■ **EXERCISE DIRECTIONS**:
Scan the records and identify every line in which the string "Füllen" occurs, then return those lines.
━━━━━ EXERCISE INPUT ━━━━━
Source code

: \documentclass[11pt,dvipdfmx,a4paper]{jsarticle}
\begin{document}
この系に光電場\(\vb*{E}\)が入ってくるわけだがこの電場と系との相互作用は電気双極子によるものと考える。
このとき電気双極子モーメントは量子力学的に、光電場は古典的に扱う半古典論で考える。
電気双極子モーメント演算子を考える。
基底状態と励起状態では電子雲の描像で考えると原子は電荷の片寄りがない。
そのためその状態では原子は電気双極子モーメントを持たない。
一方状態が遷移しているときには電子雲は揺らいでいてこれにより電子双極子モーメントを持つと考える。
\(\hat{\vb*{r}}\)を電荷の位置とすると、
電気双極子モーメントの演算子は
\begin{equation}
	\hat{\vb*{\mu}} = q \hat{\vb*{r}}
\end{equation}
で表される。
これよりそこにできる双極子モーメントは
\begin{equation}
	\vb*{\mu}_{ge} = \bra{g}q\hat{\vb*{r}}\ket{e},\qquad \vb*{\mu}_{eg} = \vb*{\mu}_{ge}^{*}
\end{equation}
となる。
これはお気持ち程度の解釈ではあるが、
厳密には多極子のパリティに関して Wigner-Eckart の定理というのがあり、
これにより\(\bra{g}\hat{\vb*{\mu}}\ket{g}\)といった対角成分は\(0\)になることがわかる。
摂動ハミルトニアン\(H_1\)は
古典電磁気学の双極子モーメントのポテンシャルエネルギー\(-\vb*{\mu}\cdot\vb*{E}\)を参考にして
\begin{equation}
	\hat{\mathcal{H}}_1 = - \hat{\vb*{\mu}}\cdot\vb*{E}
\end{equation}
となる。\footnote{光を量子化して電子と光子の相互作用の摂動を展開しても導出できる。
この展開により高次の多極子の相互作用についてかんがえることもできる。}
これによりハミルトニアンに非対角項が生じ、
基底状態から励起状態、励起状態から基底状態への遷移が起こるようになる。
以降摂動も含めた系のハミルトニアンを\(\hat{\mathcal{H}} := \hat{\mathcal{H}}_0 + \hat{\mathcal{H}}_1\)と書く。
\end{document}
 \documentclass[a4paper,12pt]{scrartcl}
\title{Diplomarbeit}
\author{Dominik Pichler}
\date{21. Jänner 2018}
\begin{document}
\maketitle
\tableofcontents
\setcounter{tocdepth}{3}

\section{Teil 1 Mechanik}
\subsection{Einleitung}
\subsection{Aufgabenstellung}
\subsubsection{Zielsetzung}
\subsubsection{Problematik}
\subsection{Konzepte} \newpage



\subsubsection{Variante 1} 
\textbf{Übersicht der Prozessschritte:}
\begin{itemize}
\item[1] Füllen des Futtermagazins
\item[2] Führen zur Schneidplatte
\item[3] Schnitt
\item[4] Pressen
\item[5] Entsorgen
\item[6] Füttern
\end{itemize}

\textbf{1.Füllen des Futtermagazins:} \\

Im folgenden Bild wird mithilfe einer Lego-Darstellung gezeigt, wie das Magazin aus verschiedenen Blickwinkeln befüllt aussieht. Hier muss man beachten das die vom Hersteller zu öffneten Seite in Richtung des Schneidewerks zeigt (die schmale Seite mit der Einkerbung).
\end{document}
━━━━━
■ **SOLUTION**:
\item[1] Füllen des Futtermagazins
\textbf{1.Füllen des Futtermagazins:} \\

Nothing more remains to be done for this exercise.